### EXERCISE
Return the lines that run from the beginning of the entries to the line holding "Табл 4. Количество", inclusive, and drop the pictures.

### DATA PROVIDED
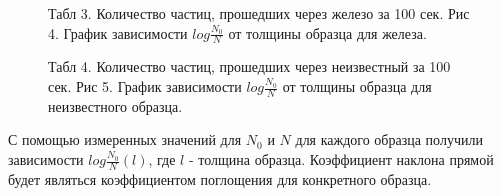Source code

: \documentclass[12pt]{article}
\begin{document}
  \begin {figure}[h!]
    \begin{minipage}[h]{0.49\linewidth}
      Табл 3. Количество частиц, прошедших через железо за 100 сек.
      Рис 4. График зависимости $log\frac{N_0}{N}$ от толщины образца для
      железа.
    \end{minipage}
    \hspace{0.5cm}
    \begin{minipage}[h]{0.49\linewidth}
      Табл 4. Количество частиц, прошедших через неизвестный за 100 сек.
      Рис 5. График зависимости $log\frac{N_0}{N}$ от толщины образца для
      неизвестного образца.
    \end{minipage}
    \label {fig:ferrum-unknown}
  \end {figure}

  С помощью измеренных значений для $N_0$ и $N$ для каждого образца получили
  зависимости $log\frac{N_0}{N}(l)$, где $l$ - толщина образца.
  Коэффициент наклона прямой будет являться коэффициентом поглощения для
  конкретного образца.
\end{document}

### RESPONSE TO THE EXERCISE
Source code

: \documentclass[12pt]{article}
\begin{document}
  \begin {figure}[h!]
    \begin{minipage}[h]{0.49\linewidth}
      Табл 3. Количество частиц, прошедших через железо за 100 сек.
      Рис 4. График зависимости $log\frac{N_0}{N}$ от толщины образца для
      железа.
    \end{minipage}
    \hspace{0.5cm}
    \begin{minipage}[h]{0.49\linewidth}
      Табл 4. Количество частиц, прошедших через неизвестный за 100 сек.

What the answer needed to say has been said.